------ RECORDS FOR THIS EXERCISE
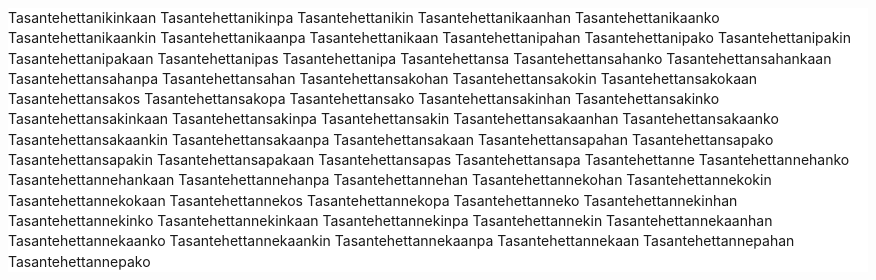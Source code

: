 Tasantehettanikinkaan
Tasantehettanikinpa
Tasantehettanikin
Tasantehettanikaanhan
Tasantehettanikaanko
Tasantehettanikaankin
Tasantehettanikaanpa
Tasantehettanikaan
Tasantehettanipahan
Tasantehettanipako
Tasantehettanipakin
Tasantehettanipakaan
Tasantehettanipas
Tasantehettanipa
Tasantehettansa
Tasantehettansahanko
Tasantehettansahankaan
Tasantehettansahanpa
Tasantehettansahan
Tasantehettansakohan
Tasantehettansakokin
Tasantehettansakokaan
Tasantehettansakos
Tasantehettansakopa
Tasantehettansako
Tasantehettansakinhan
Tasantehettansakinko
Tasantehettansakinkaan
Tasantehettansakinpa
Tasantehettansakin
Tasantehettansakaanhan
Tasantehettansakaanko
Tasantehettansakaankin
Tasantehettansakaanpa
Tasantehettansakaan
Tasantehettansapahan
Tasantehettansapako
Tasantehettansapakin
Tasantehettansapakaan
Tasantehettansapas
Tasantehettansapa
Tasantehettanne
Tasantehettannehanko
Tasantehettannehankaan
Tasantehettannehanpa
Tasantehettannehan
Tasantehettannekohan
Tasantehettannekokin
Tasantehettannekokaan
Tasantehettannekos
Tasantehettannekopa
Tasantehettanneko
Tasantehettannekinhan
Tasantehettannekinko
Tasantehettannekinkaan
Tasantehettannekinpa
Tasantehettannekin
Tasantehettannekaanhan
Tasantehettannekaanko
Tasantehettannekaankin
Tasantehettannekaanpa
Tasantehettannekaan
Tasantehettannepahan
Tasantehettannepako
------------
WHAT TO DO: Above are the records; from them, give again exactly the lines from the one containing "Tasantehettansahankaan" to the one containing "Tasantehettansapakin", both lines included, and nothing more.

RESPONSE:
Tasantehettansahankaan
Tasantehettansahanpa
Tasantehettansahan
Tasantehettansakohan
Tasantehettansakokin
Tasantehettansakokaan
Tasantehettansakos
Tasantehettansakopa
Tasantehettansako
Tasantehettansakinhan
Tasantehettansakinko
Tasantehettansakinkaan
Tasantehettansakinpa
Tasantehettansakin
Tasantehettansakaanhan
Tasantehettansakaanko
Tasantehettansakaankin
Tasantehettansakaanpa
Tasantehettansakaan
Tasantehettansapahan
Tasantehettansapako
Tasantehettansapakin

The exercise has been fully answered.